Yesterday, we examined the parties’ comparative voting records on Supreme Court nominees and found that nominees of Republican presidents have a longer road to confirmation than do Democratic nominees. One way that opponents of a nominee can slow the process down is by insisting on the production of voluminous records ostensibly relating to the nominee’s career, resulting in a “document snowball” that has a double effect – retarding both the production time and the time for review of an avalanche of paper. Although our question “whether Democrats are the ones sandbagging this nominee” may have seemed hasty and judgmental, consider Senate Judiciary Committee Chairman Charles Grassley (R-IA)’s July 25th response to Minority Leader Chuck Schumer (D-NY)’s request for all documents relating to Judge Kavanaugh’s service as Staff Secretary to President Bush.

Senator Grassley promised Schumer that the Kavanaugh nomination “will be the most transparent in history and will involve the largest disclosure of White House records of any Supreme Court nomination ever before,” involving up to a million pages of documents from Kavanaugh’s service in the White House Counsel’s Office, in addition to documents relating to Kavanaugh’s service on Ken Starr’s Office of the Independent Counsel in the Clinton years, the White House’s file for his circuit court nomination and thousands of pages from his opinions on the D.C. Circuit Court of Appeals. All in all, Grassley said, “The Senate will receive more White House records for Judge Kavanaugh than it did for the previous five Supreme Court nominees combined.” However, Grassley steadfastly declined to request all documents related to Kavanaugh’s service as Staff Secretary to President Bush – a functionary position whose primary role is “chief paper pusher to the president,” so-to-speak, as former AUL board member Yuval Levin recently explained for the Ethics & Public Policy Center. And Senator Schumer failed to explain “how these records will provide senators any meaningful insight into Judge Kavanaugh’s legal thinking,” Grassley pointed out.

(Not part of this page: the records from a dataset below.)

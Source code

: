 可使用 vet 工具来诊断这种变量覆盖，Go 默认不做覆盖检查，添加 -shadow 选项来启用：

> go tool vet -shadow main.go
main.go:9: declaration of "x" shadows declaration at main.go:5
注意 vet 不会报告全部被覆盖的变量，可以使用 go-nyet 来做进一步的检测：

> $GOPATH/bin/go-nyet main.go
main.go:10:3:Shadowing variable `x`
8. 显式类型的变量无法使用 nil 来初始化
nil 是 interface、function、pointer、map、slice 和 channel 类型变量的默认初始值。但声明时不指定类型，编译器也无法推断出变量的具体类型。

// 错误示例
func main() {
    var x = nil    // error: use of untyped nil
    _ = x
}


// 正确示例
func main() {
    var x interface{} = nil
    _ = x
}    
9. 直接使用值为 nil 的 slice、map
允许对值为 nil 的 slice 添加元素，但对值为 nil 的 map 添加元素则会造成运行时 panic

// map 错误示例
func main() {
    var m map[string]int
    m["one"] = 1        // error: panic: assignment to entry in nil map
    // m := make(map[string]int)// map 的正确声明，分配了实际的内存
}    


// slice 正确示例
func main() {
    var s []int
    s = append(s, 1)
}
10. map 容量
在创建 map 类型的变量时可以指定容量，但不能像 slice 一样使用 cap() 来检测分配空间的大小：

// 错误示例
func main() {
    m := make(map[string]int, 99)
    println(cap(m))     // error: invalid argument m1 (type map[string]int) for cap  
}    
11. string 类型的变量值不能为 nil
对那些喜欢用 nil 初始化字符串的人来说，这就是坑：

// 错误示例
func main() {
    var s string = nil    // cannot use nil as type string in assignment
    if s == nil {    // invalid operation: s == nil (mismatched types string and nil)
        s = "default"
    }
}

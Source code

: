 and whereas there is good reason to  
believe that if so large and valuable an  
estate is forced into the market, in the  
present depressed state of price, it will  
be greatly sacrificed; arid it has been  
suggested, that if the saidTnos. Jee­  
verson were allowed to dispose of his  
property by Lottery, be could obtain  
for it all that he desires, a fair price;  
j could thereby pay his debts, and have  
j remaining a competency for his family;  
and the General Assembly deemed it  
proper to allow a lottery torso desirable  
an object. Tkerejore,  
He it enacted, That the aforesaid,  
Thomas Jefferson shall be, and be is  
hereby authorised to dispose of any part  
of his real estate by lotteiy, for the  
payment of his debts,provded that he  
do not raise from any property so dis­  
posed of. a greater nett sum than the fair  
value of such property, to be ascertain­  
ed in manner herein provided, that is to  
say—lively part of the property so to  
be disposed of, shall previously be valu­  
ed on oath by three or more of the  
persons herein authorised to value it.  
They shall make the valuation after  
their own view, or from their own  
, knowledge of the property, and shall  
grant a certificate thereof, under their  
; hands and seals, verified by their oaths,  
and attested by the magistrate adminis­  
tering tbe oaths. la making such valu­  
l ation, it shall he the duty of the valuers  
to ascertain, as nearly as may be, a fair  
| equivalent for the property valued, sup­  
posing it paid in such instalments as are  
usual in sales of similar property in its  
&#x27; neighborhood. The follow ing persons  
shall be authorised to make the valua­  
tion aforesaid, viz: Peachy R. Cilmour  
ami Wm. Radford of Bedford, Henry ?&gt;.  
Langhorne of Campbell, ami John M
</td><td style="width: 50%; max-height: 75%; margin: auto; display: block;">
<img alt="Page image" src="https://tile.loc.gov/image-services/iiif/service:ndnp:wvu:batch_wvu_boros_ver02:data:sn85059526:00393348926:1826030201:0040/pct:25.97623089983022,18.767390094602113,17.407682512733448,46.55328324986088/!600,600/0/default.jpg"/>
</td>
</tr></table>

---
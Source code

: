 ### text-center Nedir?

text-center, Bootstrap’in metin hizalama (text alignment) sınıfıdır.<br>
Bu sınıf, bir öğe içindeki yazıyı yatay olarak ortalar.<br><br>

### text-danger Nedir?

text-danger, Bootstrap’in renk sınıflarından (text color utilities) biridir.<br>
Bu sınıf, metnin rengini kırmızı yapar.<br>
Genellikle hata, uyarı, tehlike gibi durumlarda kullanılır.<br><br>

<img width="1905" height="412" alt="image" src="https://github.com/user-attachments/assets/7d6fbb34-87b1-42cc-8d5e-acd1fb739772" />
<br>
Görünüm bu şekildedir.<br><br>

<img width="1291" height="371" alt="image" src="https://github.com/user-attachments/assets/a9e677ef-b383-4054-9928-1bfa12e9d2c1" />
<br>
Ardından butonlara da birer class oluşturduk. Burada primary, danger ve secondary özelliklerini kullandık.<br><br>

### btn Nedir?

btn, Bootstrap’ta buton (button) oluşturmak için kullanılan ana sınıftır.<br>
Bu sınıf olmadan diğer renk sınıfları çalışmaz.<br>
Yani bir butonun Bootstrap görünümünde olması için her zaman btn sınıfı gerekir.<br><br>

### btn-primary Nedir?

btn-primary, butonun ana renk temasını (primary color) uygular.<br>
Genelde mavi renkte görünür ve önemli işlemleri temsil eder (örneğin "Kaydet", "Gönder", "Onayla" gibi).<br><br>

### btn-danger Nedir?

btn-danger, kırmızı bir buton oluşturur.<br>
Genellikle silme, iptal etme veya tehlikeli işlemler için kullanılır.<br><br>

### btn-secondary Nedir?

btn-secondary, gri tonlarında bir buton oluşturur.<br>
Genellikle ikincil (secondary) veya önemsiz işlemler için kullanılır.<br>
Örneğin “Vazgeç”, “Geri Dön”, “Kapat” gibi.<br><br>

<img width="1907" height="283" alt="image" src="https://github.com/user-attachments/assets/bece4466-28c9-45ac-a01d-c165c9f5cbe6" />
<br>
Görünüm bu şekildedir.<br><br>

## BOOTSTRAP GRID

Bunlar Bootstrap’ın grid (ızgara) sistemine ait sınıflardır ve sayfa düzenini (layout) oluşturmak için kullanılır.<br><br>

After patiently explaining why he would not go along with this outsized document request, Senator Grassley, it’s fair to say, unloaded on Schumer:

Finally, I am skeptical that your request for Staff Secretary documents is made in good faith. After all, you stated that you will oppose Judge Kavanaugh’s confirmation “with everything [you’ve] got.” Just yesterday, another Democratic senator made the galling comment that supporters of Judge Kavanaugh’s nomination are “complicit” in “evil.” If most Democrats have already made up their minds about Judge Kavanaugh, given the considerable record already available for review, I fail to see how additional documents will be useful. On top of this, you have refused to meet with Judge Kavanaugh. This refusal is highly irregular. In light of the outright opposition to Judge Kavanaugh from Democratic leadership and many members of your caucus, it is clear to me that your demand for millions of additional pages of comparatively irrelevant documents is an attempt to obstruct the confirmation process.

Here’s hoping that the millions of pages being made available to members on Kavanaugh’s august career will show all that this nomination is truly “the most transparent in history,” and that opposition efforts to suggest otherwise will fall flat.